This briefing provides a summary of new key announcements in the Chancellor’s 2025 Spring Statement, delivered on Wednesday 26 March, relevant to local government.
Introduction
This briefing covers the Spring Statement 2025, which was delivered on 26 March 2025. The full set of documents is available on the Treasury website.
Public spending
The Chancellor announced that:
- The OBR forecasts the economy to grow by 1.0 per cent in 2025, slower than expected in October. Growth is forecast to accelerate to 1.9 per cent in 2026. (Page 9, paragraph 1.12)
- The RDEL [resource departmental expenditure limits or day-to-day spending] envelope will grow at 1.2 per cent in real terms per year from 2025-26 to 2029-30. (Page 34, paragraph 3.7)
- Government departments will reduce their administrative budgets by 15 per cent by the end of the decade. Savings on back-office functions will total at least £2.2 billion per year by the end of this period, and ensure that front line services are prioritised. (Page 34, paragraph 3.9)
- The government will set out its plans for spending and key public sector reforms at the Spending Review, which will conclude on 11 June 2025. The Spending Review will set out plans for day-to-day spending for four years to 2028–29, and for capital spending for five years to 2029–30 alongside a 10 Year Infrastructure Strategy. Going forward, the government has committed to holding a Spending Review every two years, setting departmental budgets for a minimum of three years. (Page 26, paragraph 2.49)
Business rates
The Chancellor announced that at the Budget last autumn, the government set out a commitment to reforming the business rates system to support the High Street and boost investment and published a discussion paper on priority areas for reform. In summer, the government will publish an interim report that sets out a clear direction of travel for the business rates system, with further policy detail to follow at the Budget this autumn. (Page 28, paragraph 2.63)
Affordable housing
The Chancellor announced that:
- The government will invest an additional £2 billion in social and affordable housing in 2026–27, as a down payment on this government’s housing ambitions. This is a bridge to a new programme, and in June the government will follow this with further announcements on wider long-term investment into social and affordable housing through the Spending Review, to give social housing providers the stability and confidence they are calling for. (Page 29, paragraph 2.69)
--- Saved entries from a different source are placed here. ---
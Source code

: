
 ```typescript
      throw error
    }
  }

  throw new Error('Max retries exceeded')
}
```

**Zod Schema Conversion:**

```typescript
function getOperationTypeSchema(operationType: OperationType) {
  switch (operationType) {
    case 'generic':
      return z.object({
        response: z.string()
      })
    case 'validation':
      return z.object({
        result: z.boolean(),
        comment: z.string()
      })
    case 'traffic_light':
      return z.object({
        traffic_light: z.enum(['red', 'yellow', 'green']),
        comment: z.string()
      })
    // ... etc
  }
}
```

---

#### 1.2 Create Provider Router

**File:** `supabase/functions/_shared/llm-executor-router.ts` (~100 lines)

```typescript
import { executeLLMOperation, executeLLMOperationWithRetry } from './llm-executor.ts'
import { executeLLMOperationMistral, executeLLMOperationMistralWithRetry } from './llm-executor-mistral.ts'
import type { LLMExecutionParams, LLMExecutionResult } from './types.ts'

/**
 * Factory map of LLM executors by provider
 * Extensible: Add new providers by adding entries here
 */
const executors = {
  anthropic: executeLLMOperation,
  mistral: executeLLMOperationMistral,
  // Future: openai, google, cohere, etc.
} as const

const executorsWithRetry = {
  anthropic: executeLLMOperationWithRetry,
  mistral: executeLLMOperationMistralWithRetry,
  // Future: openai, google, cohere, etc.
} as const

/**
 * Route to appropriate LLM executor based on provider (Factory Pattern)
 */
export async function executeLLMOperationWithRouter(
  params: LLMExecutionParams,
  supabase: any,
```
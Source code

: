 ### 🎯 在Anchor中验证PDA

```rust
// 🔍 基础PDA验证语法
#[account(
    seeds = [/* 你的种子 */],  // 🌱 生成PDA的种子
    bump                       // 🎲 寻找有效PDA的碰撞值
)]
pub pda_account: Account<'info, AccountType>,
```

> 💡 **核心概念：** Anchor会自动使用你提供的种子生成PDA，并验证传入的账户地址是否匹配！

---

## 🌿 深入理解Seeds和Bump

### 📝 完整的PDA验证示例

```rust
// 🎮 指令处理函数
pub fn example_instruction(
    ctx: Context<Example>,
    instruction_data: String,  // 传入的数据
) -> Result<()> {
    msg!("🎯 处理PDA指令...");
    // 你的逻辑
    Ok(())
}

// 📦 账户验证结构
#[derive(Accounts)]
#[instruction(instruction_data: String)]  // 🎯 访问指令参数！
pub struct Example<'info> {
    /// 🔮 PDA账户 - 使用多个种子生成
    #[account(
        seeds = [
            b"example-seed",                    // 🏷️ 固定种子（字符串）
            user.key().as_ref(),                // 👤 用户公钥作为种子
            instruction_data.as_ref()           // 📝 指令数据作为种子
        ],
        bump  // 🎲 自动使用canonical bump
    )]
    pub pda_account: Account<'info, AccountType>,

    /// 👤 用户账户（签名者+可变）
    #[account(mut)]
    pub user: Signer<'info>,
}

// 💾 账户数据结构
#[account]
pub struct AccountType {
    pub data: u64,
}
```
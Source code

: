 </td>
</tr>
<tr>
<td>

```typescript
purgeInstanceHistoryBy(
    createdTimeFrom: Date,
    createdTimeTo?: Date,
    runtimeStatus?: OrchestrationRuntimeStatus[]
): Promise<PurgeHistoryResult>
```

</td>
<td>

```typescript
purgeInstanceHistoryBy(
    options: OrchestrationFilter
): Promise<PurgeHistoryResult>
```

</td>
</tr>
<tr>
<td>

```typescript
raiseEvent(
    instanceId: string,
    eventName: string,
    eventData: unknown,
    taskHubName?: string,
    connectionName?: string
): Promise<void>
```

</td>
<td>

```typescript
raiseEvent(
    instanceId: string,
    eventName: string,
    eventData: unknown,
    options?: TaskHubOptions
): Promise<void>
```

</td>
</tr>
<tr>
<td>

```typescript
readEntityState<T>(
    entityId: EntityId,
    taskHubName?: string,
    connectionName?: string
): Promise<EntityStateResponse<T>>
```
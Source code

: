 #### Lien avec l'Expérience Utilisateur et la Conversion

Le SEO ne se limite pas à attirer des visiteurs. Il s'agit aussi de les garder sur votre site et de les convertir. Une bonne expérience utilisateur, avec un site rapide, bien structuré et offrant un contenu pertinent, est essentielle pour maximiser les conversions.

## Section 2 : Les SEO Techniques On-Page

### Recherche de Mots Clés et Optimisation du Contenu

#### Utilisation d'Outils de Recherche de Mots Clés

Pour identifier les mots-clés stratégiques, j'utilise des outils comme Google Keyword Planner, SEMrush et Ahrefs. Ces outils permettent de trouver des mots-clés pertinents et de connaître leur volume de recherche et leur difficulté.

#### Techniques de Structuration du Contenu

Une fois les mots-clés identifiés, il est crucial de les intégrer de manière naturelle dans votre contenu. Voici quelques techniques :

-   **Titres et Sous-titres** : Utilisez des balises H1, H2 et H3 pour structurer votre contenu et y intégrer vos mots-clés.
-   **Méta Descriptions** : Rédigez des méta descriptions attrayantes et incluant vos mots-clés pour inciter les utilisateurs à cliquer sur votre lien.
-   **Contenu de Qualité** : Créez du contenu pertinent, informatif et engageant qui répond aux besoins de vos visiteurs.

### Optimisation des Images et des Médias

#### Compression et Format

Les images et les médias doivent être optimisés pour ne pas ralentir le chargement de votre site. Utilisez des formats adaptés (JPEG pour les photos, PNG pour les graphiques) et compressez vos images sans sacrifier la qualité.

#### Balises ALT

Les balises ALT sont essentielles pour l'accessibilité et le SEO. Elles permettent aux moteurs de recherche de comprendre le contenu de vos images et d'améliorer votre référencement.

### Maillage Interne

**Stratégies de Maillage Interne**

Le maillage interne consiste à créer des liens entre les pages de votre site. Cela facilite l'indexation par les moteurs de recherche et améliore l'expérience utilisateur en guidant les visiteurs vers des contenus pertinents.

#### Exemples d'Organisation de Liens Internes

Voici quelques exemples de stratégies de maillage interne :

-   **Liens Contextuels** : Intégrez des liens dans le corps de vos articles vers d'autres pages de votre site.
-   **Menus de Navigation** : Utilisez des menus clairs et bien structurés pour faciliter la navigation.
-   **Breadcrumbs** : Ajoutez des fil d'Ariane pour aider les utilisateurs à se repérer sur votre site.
- Ahead of the Spending Review, this announcement is intended to give providers greater certainty in the short-term and give them confidence to continue investing in their development pipelines. This investment will deliver up to 18,000 new homes, and will help unlock development on sites that are ready to go in areas such as Manchester and Liverpool. (Page 29, paragraph 2.70)
Public service reform
The Chancellor announced that the government is also confirming the creation of a £3.25 billion Transformation Fund to support the fundamental reform of public services, seize the opportunities of digital technology and Artificial Intelligence (AI), and transform frontline delivery to release savings for taxpayers over the long-term. The Spring Statement confirms the first allocations from the Transformation Fund, which will invest in vital public services and accelerate the modernisation of the state. The government will:
- Take the next step to reform the children’s social care system through providing an additional £25 million for the fostering system. This will include funding the recruitment of a further 400 new fostering households, providing children with stability and addressing cost pressures on local government.
- Support the management of offenders in the community, by providing £8 million for new technology so probation officers can focus on reducing reoffending, rather than filling out forms.
- Provide £42 million for three pioneering DSIT-led Frontier AI Exemplars. These Exemplars will test and deploy AI applications to make government operations more efficient and effective, and improve outcomes for citizens by reducing unnecessary bureaucracy.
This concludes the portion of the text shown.